• **Stored data**:
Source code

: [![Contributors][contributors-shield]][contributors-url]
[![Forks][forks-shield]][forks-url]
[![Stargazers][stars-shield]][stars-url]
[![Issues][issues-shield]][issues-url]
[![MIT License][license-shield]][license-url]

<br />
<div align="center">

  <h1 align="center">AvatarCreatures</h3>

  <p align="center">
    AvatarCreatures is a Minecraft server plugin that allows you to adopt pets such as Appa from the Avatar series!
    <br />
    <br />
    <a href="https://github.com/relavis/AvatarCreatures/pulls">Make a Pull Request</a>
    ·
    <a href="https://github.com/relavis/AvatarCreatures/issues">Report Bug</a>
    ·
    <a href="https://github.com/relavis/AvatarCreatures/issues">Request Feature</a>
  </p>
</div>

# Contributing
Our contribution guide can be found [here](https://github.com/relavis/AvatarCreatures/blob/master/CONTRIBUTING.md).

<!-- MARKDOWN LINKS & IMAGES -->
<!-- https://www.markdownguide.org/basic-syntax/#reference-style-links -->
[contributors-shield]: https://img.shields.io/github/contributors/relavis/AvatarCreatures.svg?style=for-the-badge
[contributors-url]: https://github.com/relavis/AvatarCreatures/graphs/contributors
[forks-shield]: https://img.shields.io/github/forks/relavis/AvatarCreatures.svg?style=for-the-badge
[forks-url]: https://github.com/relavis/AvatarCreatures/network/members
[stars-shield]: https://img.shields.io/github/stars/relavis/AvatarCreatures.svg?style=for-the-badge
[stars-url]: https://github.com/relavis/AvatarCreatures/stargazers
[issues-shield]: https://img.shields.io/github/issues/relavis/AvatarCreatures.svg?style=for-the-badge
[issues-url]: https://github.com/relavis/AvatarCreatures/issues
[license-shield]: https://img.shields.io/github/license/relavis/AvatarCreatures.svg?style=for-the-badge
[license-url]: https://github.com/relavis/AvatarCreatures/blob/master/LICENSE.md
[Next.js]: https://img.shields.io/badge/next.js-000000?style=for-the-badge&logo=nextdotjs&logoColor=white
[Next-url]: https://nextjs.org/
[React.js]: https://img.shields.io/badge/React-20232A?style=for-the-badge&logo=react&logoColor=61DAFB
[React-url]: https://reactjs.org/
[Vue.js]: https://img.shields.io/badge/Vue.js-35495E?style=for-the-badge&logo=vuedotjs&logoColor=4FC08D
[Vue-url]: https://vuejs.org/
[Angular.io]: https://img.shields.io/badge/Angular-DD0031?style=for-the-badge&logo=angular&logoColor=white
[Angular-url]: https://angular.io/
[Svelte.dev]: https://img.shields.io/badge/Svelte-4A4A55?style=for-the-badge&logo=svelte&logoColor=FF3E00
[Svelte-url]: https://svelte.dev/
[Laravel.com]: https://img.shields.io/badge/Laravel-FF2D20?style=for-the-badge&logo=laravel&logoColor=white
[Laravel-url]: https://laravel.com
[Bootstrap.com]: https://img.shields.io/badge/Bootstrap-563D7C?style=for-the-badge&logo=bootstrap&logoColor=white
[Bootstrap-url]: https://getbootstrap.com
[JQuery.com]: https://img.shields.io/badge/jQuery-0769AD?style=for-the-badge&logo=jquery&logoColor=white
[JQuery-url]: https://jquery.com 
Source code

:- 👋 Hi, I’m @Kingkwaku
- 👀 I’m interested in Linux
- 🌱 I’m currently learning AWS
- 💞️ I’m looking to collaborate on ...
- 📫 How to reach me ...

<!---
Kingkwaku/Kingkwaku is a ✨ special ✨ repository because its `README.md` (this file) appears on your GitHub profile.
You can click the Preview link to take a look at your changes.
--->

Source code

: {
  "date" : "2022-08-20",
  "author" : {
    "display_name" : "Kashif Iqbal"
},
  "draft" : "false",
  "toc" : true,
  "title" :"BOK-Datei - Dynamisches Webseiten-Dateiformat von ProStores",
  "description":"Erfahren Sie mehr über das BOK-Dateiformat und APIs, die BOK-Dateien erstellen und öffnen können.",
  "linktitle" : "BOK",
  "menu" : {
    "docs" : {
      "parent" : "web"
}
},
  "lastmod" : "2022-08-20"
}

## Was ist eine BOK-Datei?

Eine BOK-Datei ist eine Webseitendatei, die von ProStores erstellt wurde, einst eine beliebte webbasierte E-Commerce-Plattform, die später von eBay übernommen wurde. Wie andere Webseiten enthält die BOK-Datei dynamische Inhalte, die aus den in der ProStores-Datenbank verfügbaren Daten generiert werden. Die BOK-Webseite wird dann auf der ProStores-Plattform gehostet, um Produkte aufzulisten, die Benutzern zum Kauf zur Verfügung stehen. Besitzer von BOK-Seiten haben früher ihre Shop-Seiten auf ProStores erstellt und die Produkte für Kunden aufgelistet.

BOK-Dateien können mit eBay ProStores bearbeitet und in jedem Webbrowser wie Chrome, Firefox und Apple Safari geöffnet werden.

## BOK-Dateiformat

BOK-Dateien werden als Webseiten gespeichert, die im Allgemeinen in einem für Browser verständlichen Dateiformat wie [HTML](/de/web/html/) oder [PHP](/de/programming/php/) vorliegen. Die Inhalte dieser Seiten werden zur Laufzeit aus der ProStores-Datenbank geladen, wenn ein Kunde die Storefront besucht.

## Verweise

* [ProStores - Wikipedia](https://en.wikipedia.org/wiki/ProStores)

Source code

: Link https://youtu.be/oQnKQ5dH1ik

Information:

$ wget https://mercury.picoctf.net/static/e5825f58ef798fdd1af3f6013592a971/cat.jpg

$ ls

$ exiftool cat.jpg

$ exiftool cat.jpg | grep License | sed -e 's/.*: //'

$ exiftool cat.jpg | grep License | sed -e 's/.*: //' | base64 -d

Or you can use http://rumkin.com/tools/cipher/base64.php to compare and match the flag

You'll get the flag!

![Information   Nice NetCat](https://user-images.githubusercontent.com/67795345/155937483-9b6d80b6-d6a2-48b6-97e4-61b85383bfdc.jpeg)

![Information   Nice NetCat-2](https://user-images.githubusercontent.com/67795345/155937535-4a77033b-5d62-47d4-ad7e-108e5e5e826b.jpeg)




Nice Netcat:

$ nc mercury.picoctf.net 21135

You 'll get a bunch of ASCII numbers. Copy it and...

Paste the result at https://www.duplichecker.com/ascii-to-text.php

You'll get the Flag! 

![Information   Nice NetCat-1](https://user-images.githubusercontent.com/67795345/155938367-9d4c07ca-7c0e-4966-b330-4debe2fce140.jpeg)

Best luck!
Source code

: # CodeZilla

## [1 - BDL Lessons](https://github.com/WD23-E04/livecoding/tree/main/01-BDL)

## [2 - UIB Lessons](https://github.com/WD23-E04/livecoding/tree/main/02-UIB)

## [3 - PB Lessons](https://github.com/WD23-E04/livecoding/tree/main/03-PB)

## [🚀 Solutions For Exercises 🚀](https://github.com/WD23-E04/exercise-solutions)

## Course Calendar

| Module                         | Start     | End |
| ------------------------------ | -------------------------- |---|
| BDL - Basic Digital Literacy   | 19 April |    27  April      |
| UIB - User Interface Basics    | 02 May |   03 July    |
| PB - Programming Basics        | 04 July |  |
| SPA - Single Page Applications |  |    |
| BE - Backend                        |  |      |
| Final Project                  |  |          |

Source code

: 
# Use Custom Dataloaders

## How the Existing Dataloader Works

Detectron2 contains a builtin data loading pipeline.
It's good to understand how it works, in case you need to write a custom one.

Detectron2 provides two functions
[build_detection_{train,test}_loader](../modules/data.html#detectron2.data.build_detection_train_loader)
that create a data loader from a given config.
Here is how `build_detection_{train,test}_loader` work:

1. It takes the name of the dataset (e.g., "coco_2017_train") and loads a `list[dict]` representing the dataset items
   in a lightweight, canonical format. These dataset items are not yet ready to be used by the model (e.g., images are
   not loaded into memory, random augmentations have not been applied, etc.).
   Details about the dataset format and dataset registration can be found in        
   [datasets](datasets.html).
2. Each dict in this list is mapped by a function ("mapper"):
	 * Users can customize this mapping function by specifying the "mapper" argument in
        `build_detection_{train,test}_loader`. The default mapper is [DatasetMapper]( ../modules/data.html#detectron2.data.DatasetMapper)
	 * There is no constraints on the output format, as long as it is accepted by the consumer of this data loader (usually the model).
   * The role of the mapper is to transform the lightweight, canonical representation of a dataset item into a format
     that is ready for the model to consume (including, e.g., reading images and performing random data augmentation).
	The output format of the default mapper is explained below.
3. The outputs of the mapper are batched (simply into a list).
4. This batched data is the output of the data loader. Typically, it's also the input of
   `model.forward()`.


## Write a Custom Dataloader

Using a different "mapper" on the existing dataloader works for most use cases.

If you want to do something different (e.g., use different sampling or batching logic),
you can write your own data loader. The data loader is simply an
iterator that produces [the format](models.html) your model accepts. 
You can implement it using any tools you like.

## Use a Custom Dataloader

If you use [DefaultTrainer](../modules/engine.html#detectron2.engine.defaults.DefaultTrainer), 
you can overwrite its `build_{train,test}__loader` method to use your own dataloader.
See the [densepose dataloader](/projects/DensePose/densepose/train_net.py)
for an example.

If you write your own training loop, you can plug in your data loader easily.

==

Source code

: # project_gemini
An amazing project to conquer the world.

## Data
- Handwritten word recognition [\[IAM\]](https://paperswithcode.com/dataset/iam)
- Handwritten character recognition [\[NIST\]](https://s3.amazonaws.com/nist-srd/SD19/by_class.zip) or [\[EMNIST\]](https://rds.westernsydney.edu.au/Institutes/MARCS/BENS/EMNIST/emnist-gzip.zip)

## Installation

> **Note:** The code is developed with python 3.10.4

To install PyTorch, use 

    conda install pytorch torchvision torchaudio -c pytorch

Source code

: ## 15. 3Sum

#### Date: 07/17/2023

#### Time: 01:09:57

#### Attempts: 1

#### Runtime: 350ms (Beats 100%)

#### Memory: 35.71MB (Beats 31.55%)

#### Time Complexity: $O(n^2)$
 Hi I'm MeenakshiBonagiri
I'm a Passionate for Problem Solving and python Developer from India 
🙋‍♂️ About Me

--

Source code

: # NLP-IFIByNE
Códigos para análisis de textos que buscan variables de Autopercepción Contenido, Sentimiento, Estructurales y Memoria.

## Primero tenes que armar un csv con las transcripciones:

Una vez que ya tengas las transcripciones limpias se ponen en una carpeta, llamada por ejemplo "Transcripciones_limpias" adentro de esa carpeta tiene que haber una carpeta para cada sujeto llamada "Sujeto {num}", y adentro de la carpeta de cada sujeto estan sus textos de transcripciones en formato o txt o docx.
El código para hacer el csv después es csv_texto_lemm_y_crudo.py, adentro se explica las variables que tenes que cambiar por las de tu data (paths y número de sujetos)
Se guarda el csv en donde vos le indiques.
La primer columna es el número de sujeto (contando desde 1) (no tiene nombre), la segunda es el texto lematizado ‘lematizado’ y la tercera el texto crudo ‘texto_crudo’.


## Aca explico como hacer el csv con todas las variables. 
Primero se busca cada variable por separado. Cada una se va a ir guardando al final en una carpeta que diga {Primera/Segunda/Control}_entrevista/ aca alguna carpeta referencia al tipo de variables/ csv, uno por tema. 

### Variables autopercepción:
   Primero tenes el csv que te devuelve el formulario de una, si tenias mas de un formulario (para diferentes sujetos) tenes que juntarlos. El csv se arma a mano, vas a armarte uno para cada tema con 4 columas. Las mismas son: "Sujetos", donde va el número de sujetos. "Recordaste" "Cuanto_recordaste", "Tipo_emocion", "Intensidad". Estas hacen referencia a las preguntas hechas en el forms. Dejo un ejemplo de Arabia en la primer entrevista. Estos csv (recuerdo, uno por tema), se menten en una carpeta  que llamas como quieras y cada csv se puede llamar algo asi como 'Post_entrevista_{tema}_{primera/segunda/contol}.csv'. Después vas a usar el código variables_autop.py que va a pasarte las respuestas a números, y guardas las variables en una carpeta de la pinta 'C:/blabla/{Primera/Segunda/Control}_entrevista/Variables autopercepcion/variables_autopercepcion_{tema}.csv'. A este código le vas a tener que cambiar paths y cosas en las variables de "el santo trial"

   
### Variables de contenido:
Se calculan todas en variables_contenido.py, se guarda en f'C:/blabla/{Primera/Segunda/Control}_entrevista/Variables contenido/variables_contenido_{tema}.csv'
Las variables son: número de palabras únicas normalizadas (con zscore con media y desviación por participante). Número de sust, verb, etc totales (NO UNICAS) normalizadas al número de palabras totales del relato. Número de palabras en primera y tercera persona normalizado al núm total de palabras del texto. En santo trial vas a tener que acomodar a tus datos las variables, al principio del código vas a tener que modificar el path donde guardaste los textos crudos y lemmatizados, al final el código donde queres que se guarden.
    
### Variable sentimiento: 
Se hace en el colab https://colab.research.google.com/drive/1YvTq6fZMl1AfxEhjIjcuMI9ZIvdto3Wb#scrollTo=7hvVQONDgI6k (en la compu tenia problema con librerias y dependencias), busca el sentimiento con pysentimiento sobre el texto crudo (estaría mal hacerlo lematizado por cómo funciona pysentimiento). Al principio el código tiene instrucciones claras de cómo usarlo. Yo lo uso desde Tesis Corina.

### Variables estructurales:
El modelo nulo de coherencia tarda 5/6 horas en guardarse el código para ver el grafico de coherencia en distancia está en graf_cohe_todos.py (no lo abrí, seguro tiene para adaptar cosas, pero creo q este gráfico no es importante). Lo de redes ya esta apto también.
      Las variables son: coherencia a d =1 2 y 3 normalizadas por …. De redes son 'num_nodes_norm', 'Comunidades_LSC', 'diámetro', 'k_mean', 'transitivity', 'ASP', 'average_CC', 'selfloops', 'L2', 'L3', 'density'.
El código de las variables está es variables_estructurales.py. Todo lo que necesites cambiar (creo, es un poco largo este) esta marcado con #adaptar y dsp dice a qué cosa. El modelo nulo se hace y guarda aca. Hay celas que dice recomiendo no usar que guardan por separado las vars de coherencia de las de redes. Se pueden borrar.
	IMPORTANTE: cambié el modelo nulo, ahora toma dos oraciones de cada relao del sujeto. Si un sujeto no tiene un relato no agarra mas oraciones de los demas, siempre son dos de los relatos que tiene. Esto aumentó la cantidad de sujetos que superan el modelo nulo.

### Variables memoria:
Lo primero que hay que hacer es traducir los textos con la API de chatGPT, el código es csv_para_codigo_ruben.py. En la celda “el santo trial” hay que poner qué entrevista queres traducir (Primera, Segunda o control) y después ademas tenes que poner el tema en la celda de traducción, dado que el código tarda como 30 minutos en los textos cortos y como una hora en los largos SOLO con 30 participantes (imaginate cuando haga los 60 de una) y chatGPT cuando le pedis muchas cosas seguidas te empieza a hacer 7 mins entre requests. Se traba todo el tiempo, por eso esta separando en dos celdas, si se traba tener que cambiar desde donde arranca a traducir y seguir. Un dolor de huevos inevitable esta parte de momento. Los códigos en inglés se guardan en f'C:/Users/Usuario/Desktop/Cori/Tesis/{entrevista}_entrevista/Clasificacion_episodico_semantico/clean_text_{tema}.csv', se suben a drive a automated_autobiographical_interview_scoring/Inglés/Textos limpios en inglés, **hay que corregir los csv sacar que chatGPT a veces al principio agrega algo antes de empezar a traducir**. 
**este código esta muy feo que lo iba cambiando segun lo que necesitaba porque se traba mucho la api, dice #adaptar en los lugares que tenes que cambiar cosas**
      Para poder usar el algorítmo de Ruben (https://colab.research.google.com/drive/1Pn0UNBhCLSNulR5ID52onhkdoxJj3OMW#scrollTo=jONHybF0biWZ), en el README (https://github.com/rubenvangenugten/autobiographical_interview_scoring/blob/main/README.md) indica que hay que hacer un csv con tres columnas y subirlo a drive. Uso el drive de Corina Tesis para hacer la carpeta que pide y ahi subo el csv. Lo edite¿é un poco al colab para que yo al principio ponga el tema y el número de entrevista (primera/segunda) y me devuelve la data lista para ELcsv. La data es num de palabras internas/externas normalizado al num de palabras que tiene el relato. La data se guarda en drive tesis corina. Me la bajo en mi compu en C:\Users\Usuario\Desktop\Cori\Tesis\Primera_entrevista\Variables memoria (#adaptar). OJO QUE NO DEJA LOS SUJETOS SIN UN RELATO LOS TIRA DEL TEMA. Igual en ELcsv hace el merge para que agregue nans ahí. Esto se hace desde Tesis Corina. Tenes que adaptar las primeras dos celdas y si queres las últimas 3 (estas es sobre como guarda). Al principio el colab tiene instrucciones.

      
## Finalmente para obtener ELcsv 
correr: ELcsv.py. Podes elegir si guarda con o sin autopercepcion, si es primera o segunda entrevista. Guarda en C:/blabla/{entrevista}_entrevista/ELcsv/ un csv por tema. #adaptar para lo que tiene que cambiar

• **Instructions for the task**: Starting at the line above that contains "nc mercury.picoctf.net 21135", write out each line exactly until the line that contains "in a lightweight, canonical" has been written, and stop there.

• **Result**:
$ nc mercury.picoctf.net 21135

You 'll get a bunch of ASCII numbers. Copy it and...

Paste the result at https://www.duplichecker.com/ascii-to-text.php

You'll get the Flag! 

![Information   Nice NetCat-1](https://user-images.githubusercontent.com/67795345/155938367-9d4c07ca-7c0e-4966-b330-4debe2fce140.jpeg)

Best luck!
Source code

: # CodeZilla

## [1 - BDL Lessons](https://github.com/WD23-E04/livecoding/tree/main/01-BDL)

## [2 - UIB Lessons](https://github.com/WD23-E04/livecoding/tree/main/02-UIB)

## [3 - PB Lessons](https://github.com/WD23-E04/livecoding/tree/main/03-PB)

## [🚀 Solutions For Exercises 🚀](https://github.com/WD23-E04/exercise-solutions)

## Course Calendar

| Module                         | Start     | End |
| ------------------------------ | -------------------------- |---|
| BDL - Basic Digital Literacy   | 19 April |    27  April      |
| UIB - User Interface Basics    | 02 May |   03 July    |
| PB - Programming Basics        | 04 July |  |
| SPA - Single Page Applications |  |    |
| BE - Backend                        |  |      |
| Final Project                  |  |          |

Source code

: 
# Use Custom Dataloaders

## How the Existing Dataloader Works

Detectron2 contains a builtin data loading pipeline.
It's good to understand how it works, in case you need to write a custom one.

Detectron2 provides two functions
[build_detection_{train,test}_loader](../modules/data.html#detectron2.data.build_detection_train_loader)
that create a data loader from a given config.
Here is how `build_detection_{train,test}_loader` work:

1. It takes the name of the dataset (e.g., "coco_2017_train") and loads a `list[dict]` representing the dataset items
   in a lightweight, canonical format. These dataset items are not yet ready to be used by the model (e.g., images are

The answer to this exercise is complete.